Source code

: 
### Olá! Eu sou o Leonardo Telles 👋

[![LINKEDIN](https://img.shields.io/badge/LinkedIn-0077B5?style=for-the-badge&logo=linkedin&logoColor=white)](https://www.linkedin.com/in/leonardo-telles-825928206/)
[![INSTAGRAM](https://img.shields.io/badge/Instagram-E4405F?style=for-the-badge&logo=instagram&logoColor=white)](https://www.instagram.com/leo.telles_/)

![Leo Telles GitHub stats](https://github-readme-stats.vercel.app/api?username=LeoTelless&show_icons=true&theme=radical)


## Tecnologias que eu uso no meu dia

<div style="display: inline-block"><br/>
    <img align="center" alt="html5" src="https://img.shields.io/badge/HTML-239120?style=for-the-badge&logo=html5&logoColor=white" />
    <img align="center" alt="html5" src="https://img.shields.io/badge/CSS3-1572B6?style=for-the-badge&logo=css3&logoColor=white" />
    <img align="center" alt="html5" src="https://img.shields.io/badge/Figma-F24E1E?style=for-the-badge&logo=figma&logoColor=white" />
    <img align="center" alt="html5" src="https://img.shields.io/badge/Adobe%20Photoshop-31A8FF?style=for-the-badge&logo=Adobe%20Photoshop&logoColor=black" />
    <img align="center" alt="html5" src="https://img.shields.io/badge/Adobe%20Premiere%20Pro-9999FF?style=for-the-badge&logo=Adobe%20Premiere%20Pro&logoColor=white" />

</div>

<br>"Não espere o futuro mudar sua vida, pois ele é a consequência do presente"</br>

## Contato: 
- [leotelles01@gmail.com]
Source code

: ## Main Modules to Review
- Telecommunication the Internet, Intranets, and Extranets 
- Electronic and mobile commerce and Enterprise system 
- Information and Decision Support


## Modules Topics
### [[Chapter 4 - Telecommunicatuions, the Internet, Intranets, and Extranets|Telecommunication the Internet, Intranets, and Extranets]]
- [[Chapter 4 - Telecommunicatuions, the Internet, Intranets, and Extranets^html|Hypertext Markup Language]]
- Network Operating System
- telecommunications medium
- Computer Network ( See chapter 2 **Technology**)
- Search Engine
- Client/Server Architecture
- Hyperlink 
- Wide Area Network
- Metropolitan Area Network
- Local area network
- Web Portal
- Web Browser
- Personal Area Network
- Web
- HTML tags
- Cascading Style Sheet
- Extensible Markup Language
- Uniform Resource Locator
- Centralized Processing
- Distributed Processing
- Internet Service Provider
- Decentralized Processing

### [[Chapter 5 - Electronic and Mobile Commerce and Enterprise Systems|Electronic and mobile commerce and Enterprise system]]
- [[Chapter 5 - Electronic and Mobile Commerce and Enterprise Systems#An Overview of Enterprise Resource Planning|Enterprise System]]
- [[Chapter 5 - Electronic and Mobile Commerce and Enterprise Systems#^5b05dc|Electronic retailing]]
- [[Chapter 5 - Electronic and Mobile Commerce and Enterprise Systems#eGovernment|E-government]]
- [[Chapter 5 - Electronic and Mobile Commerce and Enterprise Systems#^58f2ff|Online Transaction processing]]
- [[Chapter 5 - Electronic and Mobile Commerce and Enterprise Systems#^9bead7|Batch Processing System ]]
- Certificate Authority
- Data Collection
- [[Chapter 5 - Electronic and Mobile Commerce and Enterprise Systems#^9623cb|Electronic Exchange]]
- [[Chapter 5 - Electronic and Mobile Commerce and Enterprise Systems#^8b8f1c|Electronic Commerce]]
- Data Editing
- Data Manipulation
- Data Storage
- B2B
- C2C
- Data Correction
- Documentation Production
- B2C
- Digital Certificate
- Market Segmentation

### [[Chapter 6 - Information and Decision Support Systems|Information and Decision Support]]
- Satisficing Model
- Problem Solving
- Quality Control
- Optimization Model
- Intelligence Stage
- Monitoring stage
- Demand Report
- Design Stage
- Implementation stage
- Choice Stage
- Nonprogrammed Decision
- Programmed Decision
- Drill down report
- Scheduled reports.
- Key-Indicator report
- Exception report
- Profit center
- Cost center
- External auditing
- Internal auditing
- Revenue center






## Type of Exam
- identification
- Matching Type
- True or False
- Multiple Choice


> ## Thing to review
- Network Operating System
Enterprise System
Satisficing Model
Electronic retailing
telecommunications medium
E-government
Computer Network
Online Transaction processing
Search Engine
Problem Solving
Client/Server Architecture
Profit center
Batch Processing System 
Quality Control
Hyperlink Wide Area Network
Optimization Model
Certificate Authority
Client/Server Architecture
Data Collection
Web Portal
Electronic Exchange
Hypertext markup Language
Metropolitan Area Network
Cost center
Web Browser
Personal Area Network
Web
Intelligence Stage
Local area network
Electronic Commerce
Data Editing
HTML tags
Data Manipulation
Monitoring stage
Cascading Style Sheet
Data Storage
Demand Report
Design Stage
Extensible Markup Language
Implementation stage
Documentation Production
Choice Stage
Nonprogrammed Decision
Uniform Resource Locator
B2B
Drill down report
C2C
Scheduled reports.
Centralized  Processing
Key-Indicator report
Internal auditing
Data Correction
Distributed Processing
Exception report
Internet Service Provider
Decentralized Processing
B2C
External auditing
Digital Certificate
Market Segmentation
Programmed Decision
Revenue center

◆ Task statement ◆
All lines of the data above must be returned exactly.

◆ Task solution ◆
Source code

: 
### Olá! Eu sou o Leonardo Telles 👋

[![LINKEDIN](https://img.shields.io/badge/LinkedIn-0077B5?style=for-the-badge&logo=linkedin&logoColor=white)](https://www.linkedin.com/in/leonardo-telles-825928206/)
[![INSTAGRAM](https://img.shields.io/badge/Instagram-E4405F?style=for-the-badge&logo=instagram&logoColor=white)](https://www.instagram.com/leo.telles_/)

![Leo Telles GitHub stats](https://github-readme-stats.vercel.app/api?username=LeoTelless&show_icons=true&theme=radical)


## Tecnologias que eu uso no meu dia

<div style="display: inline-block"><br/>
    <img align="center" alt="html5" src="https://img.shields.io/badge/HTML-239120?style=for-the-badge&logo=html5&logoColor=white" />
    <img align="center" alt="html5" src="https://img.shields.io/badge/CSS3-1572B6?style=for-the-badge&logo=css3&logoColor=white" />
    <img align="center" alt="html5" src="https://img.shields.io/badge/Figma-F24E1E?style=for-the-badge&logo=figma&logoColor=white" />
    <img align="center" alt="html5" src="https://img.shields.io/badge/Adobe%20Photoshop-31A8FF?style=for-the-badge&logo=Adobe%20Photoshop&logoColor=black" />
    <img align="center" alt="html5" src="https://img.shields.io/badge/Adobe%20Premiere%20Pro-9999FF?style=for-the-badge&logo=Adobe%20Premiere%20Pro&logoColor=white" />

</div>

<br>"Não espere o futuro mudar sua vida, pois ele é a consequência do presente"</br>

## Contato: 
- [leotelles01@gmail.com]
Source code

: ## Main Modules to Review
- Telecommunication the Internet, Intranets, and Extranets 
- Electronic and mobile commerce and Enterprise system 
- Information and Decision Support


## Modules Topics
### [[Chapter 4 - Telecommunicatuions, the Internet, Intranets, and Extranets|Telecommunication the Internet, Intranets, and Extranets]]
- [[Chapter 4 - Telecommunicatuions, the Internet, Intranets, and Extranets^html|Hypertext Markup Language]]
- Network Operating System
- telecommunications medium
- Computer Network ( See chapter 2 **Technology**)
- Search Engine
- Client/Server Architecture
- Hyperlink 
- Wide Area Network
- Metropolitan Area Network
- Local area network
- Web Portal
- Web Browser
- Personal Area Network
- Web
- HTML tags
- Cascading Style Sheet
- Extensible Markup Language
- Uniform Resource Locator
- Centralized Processing
- Distributed Processing
- Internet Service Provider
- Decentralized Processing

### [[Chapter 5 - Electronic and Mobile Commerce and Enterprise Systems|Electronic and mobile commerce and Enterprise system]]
- [[Chapter 5 - Electronic and Mobile Commerce and Enterprise Systems#An Overview of Enterprise Resource Planning|Enterprise System]]
- [[Chapter 5 - Electronic and Mobile Commerce and Enterprise Systems#^5b05dc|Electronic retailing]]
- [[Chapter 5 - Electronic and Mobile Commerce and Enterprise Systems#eGovernment|E-government]]
- [[Chapter 5 - Electronic and Mobile Commerce and Enterprise Systems#^58f2ff|Online Transaction processing]]
- [[Chapter 5 - Electronic and Mobile Commerce and Enterprise Systems#^9bead7|Batch Processing System ]]
- Certificate Authority
- Data Collection
- [[Chapter 5 - Electronic and Mobile Commerce and Enterprise Systems#^9623cb|Electronic Exchange]]
- [[Chapter 5 - Electronic and Mobile Commerce and Enterprise Systems#^8b8f1c|Electronic Commerce]]
- Data Editing
- Data Manipulation
- Data Storage
- B2B
- C2C
- Data Correction
- Documentation Production
- B2C
- Digital Certificate
- Market Segmentation

### [[Chapter 6 - Information and Decision Support Systems|Information and Decision Support]]
- Satisficing Model
- Problem Solving
- Quality Control
- Optimization Model
- Intelligence Stage
- Monitoring stage
- Demand Report
- Design Stage
- Implementation stage
- Choice Stage
- Nonprogrammed Decision
- Programmed Decision
- Drill down report
- Scheduled reports.
- Key-Indicator report
- Exception report
- Profit center
- Cost center
- External auditing
- Internal auditing
- Revenue center






## Type of Exam
- identification
- Matching Type
- True or False
- Multiple Choice


> ## Thing to review
- Network Operating System
Enterprise System
Satisficing Model
Electronic retailing
telecommunications medium
E-government
Computer Network
Online Transaction processing
Search Engine
Problem Solving
Client/Server Architecture
Profit center
Batch Processing System 
Quality Control
Hyperlink Wide Area Network
Optimization Model
Certificate Authority
Client/Server Architecture
Data Collection
Web Portal
Electronic Exchange
Hypertext markup Language
Metropolitan Area Network
Cost center
Web Browser
Personal Area Network
Web
Intelligence Stage
Local area network
Electronic Commerce
Data Editing
HTML tags
Data Manipulation
Monitoring stage
Cascading Style Sheet
Data Storage
Demand Report
Design Stage
Extensible Markup Language
Implementation stage
Documentation Production
Choice Stage
Nonprogrammed Decision
Uniform Resource Locator
B2B
Drill down report
C2C
Scheduled reports.
Centralized  Processing
Key-Indicator report
Internal auditing
Data Correction
Distributed Processing
Exception report
Internet Service Provider
Decentralized Processing
B2C
External auditing
Digital Certificate
Market Segmentation
Programmed Decision
Revenue center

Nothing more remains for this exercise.